Tuesday, January 29, 2013

Miracle Workers

   God does miracles, let's agree on that.  But rarely does God do miracles without the cooperation of a person.  Think of the most impressive things God did that are recorded in the Bible.  Think of the parting of the Red Sea; God used Moses to perform that miracle.  Think of the altar soaked in water erupting in flame, and you'll remember Elijah as the instrument of that miracle.  Think of the battle for Jericho, fought and won with trumpets and torches.  Think of the 5,000 fed with a child's lunch of bread and fish.  Think of just about any miracle of which you've heard or which you've personally experienced, and chances are you'll see that God used some person through whom to perform it.
   God doesn't need us in order to work miracles, but He consistently uses us to work miracles.  This is important because it tells us that God prefers to work His power through us.  We can pray and pray for God to just do something miraculous, a firebolt out of the blue sky, but the reality is He will more likely deliver a spark through the hand of a friend.  This is the beauty and brilliance of being a Believer, being the conduit for the power of God.  And not just a conduit, but a repository of His power: the Holy Temple of His Holy Spirit.
   When you go looking, then, for miracles in your life, look around at the Believers in your life.  If you're going to see miracles, you're going to see them by way of a Believer - any Believer, as long as they have the faith to be a conduit.  The Lord makes it clear that He's going to do amazing things through us.  Jesus told the disciples,
"Truly, truly, I say to you, whoever believes in me will also do the works that I do; and greater works than these will he do, because I am going to the Father." - John 14:12 (ESV)
The truth is that we should be working miracles, because Jesus tells us we will.  You need to expect that God is going to move in power through your fellow Believers.  More importantly, you should expect that He is going to move in power through you in their lives.  But if you expect this, both of them and of yourself, it's going to require some faith.  Your faith in what God can do is the determining factor in what He will do.

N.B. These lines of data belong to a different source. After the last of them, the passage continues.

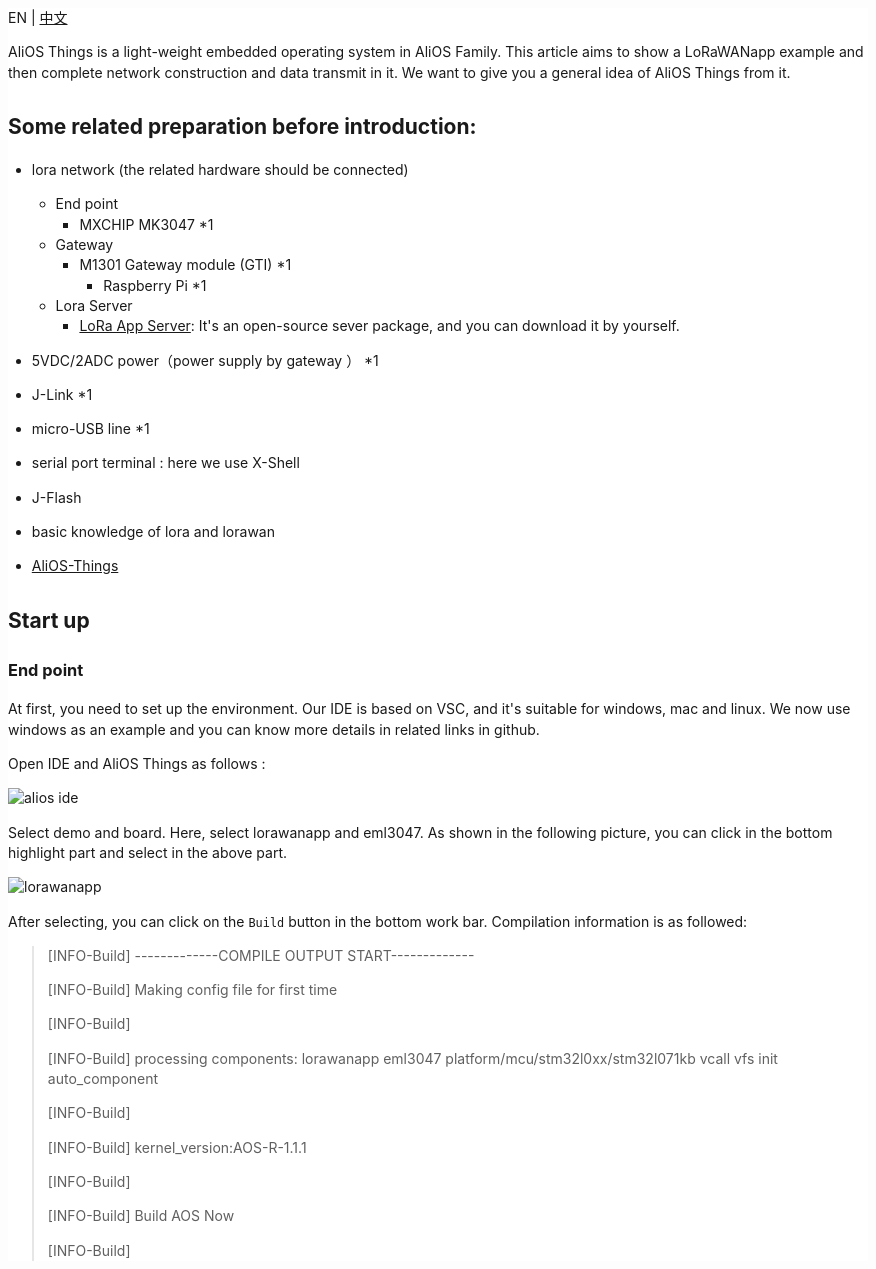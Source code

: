 EN | [中文](AliOS-Things-lorawanapp-example.zh)

AliOS Things is a light-weight embedded operating system in AliOS Family. This article aims to show a LoRaWANapp example and then complete network construction and data transmit in it. We want to give you a general idea of AliOS Things from it.

## Some related preparation before introduction:

- lora network (the related hardware should be connected)

  - End point
    - MXCHIP MK3047							*1
  - Gateway
    - M1301 Gateway module (GTI)  	*1
      - Raspberry Pi                                                        *1
  - Lora Server
    - [LoRa App Server](https://docs.loraserver.io/lora-app-server/overview/): It's an open-source sever package, and you can download it by yourself.
- 5VDC/2ADC power（power supply by gateway ）   *1
- J-Link                                             *1
- micro-USB line                                *1
- serial port terminal : here we use X-Shell
- J-Flash
- basic knowledge of lora and lorawan
- [AliOS-Things](https://github.com/alibaba/AliOS-Things)

## Start up

### End point

At first, you need to set up the environment. Our IDE is based on VSC, and it's suitable for windows, mac and linux. We now use windows as an example and you can know more details in related links in github.

Open IDE and AliOS Things as follows :

![alios ide](https://img.alicdn.com/tfs/TB1vwKDi2DH8KJjy1XcXXcpdXXa-1926-1052.png)

Select demo and board. Here, select lorawanapp and eml3047. As shown in the following picture, you can click in the bottom highlight part and select in the above part.

![lorawanapp](https://img.alicdn.com/tfs/TB1i1Ghi3nH8KJjSspcXXb3QFXa-1527-818.png)

After selecting, you can click on the `Build` button in the bottom work bar. Compilation information is as followed: 

> [INFO-Build] -------------COMPILE OUTPUT START-------------
>
> [INFO-Build] Making config file for first time
>
> [INFO-Build] 
>
> [INFO-Build] processing components: lorawanapp eml3047 platform/mcu/stm32l0xx/stm32l071kb vcall vfs init auto_component
>
> [INFO-Build] 
>
> [INFO-Build] kernel_version:AOS-R-1.1.1
>
> [INFO-Build] 
>
> [INFO-Build] Build AOS Now
>
> [INFO-Build] 
>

   If we don't have faith in the miraculous power of God, we become a broken link in the chain of what God can and wants to do.  Because God works through His people, He needs us to cooperate in order to do His miraculous work.  If we don't have faith in what He can do, we're not going to do what He can do; we're not going to be the instruments of his power, and the result is that no one sees the miracles of God.  We can't all come together in a room and expect to see a miracle if none of us are willing to perform the miracle.  It's one thing to ask God to heal the person in front of me, and entirely another to put my hand on them and believe He's going to heal them through me.
  We have to believe that we will be the miracle workers if we're ever going to see miracles worked.  Above all, this faith first requires that we sell ourselves out to the Father.  If we seek Him above all else, if we go after What He's after, if what we want is Him and everything He's doing, then we'll see the miraculous.  And we'll do the miraculous.
   The world needs His miracles, as much now as it ever did.  The world is still full of the blind, the deaf, the hurting, the imprisoned.  And God still restores sight and hearing; He still heals bodies and hearts; He still shakes prisons and opens the doors.  And just as He has often done in the past, He still does: He still uses His people to do what He does.  What a privilege to be His hands in this world, in this world that so needs His hands.  What a job to be the Miracle Workers.